## Requirement
All that should be output is the block of lines below from the line with "Ancestry by County" to the line with "Chipotle Locations Per State", both included, exactly as written.
Content starts
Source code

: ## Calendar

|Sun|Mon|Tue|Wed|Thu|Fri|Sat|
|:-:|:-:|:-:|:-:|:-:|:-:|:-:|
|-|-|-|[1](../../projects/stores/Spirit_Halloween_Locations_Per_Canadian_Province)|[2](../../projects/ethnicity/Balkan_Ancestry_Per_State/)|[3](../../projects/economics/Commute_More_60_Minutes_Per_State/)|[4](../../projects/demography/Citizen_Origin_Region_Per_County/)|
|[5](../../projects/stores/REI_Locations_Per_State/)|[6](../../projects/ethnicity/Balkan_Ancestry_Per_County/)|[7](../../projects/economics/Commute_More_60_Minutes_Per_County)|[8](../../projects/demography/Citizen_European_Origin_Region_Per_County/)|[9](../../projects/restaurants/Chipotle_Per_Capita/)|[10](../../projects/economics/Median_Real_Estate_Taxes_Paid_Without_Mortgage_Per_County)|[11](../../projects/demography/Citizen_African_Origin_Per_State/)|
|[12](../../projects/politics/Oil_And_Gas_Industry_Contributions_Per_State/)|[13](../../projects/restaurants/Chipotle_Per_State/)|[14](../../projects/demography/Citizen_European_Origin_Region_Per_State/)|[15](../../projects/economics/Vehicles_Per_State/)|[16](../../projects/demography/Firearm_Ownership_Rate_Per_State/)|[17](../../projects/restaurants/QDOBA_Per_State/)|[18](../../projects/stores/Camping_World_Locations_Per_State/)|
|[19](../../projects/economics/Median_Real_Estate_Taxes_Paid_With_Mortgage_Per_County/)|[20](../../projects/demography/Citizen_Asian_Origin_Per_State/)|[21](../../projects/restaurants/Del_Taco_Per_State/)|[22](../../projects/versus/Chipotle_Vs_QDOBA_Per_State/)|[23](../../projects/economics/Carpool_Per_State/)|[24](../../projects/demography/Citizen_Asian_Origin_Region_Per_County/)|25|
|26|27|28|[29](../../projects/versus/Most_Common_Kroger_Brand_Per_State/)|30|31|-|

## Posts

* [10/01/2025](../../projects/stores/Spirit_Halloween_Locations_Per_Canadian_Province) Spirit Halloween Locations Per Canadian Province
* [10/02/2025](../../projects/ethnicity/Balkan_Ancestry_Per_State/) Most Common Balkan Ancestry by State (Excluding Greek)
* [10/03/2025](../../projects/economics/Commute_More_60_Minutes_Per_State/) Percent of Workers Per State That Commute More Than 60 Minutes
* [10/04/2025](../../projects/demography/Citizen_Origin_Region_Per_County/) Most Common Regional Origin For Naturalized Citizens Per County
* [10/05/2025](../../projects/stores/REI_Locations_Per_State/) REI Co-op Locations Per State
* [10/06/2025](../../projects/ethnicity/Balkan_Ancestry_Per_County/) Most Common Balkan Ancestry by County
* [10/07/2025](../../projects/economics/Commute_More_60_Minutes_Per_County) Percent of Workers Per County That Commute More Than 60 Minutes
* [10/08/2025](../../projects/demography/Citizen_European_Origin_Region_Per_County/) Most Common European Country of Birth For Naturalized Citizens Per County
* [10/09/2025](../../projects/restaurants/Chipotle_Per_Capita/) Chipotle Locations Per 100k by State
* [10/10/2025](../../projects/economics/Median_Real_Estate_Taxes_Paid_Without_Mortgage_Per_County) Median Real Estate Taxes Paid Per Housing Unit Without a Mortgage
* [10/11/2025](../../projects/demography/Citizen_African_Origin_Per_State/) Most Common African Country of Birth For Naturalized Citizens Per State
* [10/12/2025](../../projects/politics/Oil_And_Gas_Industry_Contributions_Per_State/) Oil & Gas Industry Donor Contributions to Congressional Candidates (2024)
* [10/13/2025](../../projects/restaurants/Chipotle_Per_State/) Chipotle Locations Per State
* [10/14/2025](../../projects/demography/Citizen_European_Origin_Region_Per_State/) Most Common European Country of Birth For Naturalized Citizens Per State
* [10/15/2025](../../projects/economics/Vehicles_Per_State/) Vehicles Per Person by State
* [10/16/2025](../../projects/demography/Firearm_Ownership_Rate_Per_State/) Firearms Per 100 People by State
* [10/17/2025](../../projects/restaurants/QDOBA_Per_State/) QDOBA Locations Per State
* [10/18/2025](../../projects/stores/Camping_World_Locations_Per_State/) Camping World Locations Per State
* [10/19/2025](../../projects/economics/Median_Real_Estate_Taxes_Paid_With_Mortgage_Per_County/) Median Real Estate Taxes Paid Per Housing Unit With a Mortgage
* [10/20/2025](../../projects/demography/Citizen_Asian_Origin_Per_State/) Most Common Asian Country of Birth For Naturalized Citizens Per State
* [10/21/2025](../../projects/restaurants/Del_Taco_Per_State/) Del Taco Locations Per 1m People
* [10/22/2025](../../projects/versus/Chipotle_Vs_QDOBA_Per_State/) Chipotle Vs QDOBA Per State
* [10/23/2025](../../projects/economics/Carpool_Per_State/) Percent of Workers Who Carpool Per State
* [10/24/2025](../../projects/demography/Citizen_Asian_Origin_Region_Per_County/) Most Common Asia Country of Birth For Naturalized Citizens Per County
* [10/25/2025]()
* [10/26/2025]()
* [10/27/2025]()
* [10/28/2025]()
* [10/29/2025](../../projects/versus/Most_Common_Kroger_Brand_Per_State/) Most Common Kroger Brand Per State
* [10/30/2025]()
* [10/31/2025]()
Content ends
## Output of the exercise
* [10/06/2025](../../projects/ethnicity/Balkan_Ancestry_Per_County/) Most Common Balkan Ancestry by County
* [10/07/2025](../../projects/economics/Commute_More_60_Minutes_Per_County) Percent of Workers Per County That Commute More Than 60 Minutes
* [10/08/2025](../../projects/demography/Citizen_European_Origin_Region_Per_County/) Most Common European Country of Birth For Naturalized Citizens Per County
* [10/09/2025](../../projects/restaurants/Chipotle_Per_Capita/) Chipotle Locations Per 100k by State
* [10/10/2025](../../projects/economics/Median_Real_Estate_Taxes_Paid_Without_Mortgage_Per_County) Median Real Estate Taxes Paid Per Housing Unit Without a Mortgage
* [10/11/2025](../../projects/demography/Citizen_African_Origin_Per_State/) Most Common African Country of Birth For Naturalized Citizens Per State
* [10/12/2025](../../projects/politics/Oil_And_Gas_Industry_Contributions_Per_State/) Oil & Gas Industry Donor Contributions to Congressional Candidates (2024)
* [10/13/2025](../../projects/restaurants/Chipotle_Per_State/) Chipotle Locations Per State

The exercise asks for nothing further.